**WHAT TO PRODUCE**
Each line of the data needs to be transcribed exactly.

Items from a dataset
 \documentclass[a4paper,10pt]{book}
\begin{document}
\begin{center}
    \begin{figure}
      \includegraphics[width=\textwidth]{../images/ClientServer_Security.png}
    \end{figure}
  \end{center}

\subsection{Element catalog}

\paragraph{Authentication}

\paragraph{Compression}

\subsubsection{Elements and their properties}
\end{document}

**EXERCISE SOLUTION**
 \documentclass[a4paper,10pt]{book}
\begin{document}
\begin{center}
    \begin{figure}
      \includegraphics[width=\textwidth]{../images/ClientServer_Security.png}
    \end{figure}
  \end{center}

\subsection{Element catalog}

\paragraph{Authentication}

\paragraph{Compression}

\subsubsection{Elements and their properties}
\end{document}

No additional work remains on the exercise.